[Listed records Boundary: Start]
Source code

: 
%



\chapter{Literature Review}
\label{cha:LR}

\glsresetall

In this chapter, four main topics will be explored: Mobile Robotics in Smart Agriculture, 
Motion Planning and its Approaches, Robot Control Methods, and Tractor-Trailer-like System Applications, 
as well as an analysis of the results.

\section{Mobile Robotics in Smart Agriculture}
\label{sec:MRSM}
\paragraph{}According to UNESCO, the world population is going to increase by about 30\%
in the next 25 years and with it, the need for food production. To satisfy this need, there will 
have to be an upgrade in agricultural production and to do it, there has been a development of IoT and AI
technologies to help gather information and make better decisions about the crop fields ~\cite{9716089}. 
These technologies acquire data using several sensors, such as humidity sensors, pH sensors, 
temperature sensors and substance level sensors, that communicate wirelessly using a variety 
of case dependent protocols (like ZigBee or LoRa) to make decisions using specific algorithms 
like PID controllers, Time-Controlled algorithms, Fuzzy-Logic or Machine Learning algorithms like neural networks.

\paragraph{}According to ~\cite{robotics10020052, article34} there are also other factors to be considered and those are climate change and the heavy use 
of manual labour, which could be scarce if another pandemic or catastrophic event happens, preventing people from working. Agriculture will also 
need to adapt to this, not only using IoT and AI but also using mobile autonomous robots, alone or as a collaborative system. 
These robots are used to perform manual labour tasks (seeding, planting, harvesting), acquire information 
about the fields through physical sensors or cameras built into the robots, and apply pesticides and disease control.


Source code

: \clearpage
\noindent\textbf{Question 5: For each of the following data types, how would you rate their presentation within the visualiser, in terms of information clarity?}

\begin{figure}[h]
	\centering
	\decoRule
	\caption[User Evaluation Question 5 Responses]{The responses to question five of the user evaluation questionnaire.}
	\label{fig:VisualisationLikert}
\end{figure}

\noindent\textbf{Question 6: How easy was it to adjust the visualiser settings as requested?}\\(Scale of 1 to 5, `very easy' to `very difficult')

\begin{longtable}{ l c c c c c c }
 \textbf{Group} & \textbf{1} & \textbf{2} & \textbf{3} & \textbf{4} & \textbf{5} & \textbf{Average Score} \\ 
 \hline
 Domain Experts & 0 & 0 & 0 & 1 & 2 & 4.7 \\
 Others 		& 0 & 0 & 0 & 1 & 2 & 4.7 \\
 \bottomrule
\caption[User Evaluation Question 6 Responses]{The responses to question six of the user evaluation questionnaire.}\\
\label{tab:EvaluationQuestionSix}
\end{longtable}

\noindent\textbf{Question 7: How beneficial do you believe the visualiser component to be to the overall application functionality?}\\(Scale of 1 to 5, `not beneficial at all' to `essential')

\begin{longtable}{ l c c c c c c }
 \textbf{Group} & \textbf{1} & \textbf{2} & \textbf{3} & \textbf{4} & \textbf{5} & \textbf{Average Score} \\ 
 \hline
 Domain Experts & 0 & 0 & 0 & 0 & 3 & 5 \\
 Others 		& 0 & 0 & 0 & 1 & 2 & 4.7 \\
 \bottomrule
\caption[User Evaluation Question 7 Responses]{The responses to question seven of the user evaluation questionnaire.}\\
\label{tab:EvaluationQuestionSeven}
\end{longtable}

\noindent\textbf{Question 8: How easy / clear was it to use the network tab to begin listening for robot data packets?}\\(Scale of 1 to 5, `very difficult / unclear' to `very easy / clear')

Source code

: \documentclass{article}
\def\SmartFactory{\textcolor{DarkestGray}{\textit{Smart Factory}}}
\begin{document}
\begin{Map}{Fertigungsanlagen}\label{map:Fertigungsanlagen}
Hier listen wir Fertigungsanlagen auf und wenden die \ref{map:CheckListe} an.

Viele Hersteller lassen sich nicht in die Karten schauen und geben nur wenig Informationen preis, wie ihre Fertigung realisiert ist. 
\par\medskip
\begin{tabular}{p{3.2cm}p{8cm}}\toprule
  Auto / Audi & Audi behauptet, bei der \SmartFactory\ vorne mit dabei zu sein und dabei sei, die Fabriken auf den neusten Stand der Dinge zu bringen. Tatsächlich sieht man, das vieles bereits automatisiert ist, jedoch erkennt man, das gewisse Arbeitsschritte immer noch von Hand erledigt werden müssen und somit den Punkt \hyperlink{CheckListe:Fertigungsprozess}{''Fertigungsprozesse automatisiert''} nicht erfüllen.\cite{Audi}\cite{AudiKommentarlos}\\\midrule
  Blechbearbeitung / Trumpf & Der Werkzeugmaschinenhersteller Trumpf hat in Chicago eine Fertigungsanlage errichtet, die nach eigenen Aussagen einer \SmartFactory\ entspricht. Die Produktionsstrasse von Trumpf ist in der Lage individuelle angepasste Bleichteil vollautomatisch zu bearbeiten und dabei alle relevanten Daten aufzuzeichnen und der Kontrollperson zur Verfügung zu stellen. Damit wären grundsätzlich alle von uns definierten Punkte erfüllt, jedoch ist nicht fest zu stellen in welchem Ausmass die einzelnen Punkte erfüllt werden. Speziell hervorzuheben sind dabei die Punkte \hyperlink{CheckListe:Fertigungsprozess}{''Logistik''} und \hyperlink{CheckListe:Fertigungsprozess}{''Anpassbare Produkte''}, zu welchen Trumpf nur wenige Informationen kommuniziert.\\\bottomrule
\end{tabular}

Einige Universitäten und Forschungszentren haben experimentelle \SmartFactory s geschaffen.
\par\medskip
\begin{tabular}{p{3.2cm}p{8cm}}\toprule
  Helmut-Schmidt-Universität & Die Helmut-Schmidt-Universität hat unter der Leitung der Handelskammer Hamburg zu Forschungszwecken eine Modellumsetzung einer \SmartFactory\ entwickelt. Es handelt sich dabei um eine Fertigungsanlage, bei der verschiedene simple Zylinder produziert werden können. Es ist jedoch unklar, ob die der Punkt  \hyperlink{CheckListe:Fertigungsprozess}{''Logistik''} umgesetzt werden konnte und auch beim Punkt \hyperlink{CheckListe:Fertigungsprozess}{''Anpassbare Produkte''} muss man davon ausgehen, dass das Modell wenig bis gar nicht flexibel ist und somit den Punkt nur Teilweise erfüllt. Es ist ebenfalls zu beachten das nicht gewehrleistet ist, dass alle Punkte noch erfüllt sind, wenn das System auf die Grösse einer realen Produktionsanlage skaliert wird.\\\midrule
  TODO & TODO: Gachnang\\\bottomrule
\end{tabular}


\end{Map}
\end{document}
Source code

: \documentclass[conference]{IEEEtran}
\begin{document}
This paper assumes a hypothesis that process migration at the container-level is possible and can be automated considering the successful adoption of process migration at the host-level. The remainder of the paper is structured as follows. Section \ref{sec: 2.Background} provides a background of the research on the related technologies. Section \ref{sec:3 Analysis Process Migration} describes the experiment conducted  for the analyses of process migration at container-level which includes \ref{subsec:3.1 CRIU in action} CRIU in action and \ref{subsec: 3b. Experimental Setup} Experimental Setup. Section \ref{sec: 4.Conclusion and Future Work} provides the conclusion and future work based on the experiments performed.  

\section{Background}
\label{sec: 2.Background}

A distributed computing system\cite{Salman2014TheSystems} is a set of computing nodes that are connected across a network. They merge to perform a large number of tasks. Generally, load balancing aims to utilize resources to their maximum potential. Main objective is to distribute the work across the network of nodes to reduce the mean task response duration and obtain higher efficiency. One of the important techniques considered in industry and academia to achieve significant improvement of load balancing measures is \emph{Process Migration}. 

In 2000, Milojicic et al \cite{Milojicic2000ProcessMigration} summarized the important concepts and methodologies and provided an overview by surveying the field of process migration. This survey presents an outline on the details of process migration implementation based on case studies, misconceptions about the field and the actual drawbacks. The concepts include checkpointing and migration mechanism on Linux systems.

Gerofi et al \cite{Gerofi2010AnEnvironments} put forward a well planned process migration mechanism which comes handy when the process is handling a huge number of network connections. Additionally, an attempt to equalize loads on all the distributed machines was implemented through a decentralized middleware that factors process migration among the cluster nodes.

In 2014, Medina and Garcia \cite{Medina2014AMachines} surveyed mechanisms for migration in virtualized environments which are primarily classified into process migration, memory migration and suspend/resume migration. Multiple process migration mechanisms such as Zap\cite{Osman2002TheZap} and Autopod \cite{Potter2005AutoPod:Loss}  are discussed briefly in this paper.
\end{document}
[Listed records Boundary: End]
Above are the entries. Copy exactly the part that opens with the line containing "technologies to help" and closes with the line containing "need to adapt", and no more.

Reply to the task:
technologies to help gather information and make better decisions about the crop fields ~\cite{9716089}. 
These technologies acquire data using several sensors, such as humidity sensors, pH sensors, 
temperature sensors and substance level sensors, that communicate wirelessly using a variety 
of case dependent protocols (like ZigBee or LoRa) to make decisions using specific algorithms 
like PID controllers, Time-Controlled algorithms, Fuzzy-Logic or Machine Learning algorithms like neural networks.

\paragraph{}According to ~\cite{robotics10020052, article34} there are also other factors to be considered and those are climate change and the heavy use 
of manual labour, which could be scarce if another pandemic or catastrophic event happens, preventing people from working. Agriculture will also 
need to adapt to this, not only using IoT and AI but also using mobile autonomous robots, alone or as a collaborative system. 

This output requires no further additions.